Check each line below for the word "pair". How many have it? Answer with the number only.

Listed entries Block Start

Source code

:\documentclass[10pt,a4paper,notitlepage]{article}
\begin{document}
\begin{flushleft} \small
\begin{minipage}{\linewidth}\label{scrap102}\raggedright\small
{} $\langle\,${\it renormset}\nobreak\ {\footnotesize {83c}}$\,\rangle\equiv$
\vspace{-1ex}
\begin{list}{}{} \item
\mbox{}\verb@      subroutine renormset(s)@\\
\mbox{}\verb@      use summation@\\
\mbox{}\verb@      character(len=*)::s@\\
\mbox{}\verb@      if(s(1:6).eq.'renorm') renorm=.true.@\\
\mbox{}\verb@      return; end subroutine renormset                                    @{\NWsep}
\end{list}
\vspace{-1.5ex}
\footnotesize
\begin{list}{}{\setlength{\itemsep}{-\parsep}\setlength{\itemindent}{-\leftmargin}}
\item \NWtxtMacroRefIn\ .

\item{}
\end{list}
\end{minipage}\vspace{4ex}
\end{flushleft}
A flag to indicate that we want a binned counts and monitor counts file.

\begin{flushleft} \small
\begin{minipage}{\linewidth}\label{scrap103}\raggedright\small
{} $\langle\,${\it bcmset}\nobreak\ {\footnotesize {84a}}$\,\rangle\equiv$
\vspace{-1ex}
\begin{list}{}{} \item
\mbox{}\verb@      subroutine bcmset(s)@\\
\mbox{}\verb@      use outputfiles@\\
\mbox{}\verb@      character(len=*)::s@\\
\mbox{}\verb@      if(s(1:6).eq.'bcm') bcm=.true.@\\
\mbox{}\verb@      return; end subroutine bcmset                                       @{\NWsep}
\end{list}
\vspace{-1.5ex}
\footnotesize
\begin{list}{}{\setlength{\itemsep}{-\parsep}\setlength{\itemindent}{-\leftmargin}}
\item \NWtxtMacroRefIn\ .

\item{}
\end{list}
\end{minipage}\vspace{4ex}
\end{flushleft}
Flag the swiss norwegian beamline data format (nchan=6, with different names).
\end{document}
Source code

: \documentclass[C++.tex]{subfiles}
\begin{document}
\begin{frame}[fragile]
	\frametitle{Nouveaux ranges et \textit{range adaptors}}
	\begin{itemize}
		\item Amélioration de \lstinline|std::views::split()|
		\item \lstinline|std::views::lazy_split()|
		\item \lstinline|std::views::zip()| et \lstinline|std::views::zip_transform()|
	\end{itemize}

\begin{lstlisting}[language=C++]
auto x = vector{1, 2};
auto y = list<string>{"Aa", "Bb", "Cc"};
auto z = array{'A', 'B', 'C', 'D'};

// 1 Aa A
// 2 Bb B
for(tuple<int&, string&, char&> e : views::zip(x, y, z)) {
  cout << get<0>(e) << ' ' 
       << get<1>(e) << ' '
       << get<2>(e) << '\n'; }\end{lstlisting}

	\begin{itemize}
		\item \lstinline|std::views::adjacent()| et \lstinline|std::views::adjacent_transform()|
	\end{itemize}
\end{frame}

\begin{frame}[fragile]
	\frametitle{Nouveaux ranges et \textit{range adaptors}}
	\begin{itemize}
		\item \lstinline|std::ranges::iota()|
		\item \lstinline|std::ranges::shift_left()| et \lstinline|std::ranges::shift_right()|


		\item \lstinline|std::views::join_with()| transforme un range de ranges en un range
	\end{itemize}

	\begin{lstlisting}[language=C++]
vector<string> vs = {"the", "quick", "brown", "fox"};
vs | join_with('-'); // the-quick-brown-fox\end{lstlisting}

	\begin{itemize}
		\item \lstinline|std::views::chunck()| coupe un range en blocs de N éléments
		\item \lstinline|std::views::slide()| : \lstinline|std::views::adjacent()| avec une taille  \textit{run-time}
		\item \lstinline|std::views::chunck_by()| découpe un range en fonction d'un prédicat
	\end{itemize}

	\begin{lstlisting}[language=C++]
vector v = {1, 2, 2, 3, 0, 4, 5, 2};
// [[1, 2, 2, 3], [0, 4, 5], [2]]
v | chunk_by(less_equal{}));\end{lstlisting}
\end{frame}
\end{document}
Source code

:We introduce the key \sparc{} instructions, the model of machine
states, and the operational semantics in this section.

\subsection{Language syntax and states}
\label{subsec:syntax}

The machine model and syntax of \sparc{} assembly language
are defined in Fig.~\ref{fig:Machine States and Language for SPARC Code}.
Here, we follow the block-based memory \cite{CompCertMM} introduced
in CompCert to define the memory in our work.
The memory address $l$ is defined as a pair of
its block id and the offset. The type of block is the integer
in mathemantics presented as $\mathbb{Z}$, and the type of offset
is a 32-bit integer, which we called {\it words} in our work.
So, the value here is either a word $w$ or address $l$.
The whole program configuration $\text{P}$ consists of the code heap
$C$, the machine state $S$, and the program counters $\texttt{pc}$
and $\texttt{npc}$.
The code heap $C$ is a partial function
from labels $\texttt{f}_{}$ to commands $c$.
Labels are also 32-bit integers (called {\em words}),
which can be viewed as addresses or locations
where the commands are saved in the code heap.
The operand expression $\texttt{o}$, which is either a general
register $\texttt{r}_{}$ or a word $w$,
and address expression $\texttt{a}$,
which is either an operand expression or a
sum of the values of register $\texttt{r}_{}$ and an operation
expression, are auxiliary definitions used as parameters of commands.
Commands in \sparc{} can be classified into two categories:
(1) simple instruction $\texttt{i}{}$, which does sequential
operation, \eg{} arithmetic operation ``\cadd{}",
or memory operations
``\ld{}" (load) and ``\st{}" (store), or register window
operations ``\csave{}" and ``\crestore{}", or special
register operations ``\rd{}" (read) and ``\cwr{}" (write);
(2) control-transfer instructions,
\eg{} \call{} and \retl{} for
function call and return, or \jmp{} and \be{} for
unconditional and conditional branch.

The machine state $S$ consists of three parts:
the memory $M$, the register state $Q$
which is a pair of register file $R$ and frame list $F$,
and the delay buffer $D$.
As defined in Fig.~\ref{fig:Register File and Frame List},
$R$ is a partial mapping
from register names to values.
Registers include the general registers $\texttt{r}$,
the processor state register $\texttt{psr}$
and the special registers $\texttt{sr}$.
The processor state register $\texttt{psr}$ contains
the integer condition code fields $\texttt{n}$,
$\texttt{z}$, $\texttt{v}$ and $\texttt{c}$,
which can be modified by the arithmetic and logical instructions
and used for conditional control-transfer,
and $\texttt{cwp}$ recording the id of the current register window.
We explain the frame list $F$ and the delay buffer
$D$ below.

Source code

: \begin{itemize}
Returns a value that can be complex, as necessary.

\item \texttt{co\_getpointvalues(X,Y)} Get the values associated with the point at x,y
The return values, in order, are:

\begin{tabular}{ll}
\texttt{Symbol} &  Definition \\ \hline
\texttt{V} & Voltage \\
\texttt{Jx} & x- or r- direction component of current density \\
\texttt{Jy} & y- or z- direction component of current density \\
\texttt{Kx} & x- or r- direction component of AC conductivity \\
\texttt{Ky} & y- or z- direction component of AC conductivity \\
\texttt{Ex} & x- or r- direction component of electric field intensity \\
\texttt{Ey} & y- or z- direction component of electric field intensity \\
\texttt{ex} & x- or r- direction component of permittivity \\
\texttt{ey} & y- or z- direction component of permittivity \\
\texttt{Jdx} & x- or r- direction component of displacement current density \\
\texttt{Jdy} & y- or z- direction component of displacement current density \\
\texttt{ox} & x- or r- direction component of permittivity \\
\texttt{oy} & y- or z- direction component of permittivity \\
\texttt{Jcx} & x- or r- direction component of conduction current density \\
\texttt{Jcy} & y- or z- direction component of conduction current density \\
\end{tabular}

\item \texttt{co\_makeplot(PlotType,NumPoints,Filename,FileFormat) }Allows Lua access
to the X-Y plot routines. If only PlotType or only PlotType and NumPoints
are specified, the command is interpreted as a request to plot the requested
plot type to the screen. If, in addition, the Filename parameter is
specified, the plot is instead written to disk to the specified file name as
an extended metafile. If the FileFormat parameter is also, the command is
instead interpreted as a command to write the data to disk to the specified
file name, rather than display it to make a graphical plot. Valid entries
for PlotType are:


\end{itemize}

Listed entries Block End

Written solution - 2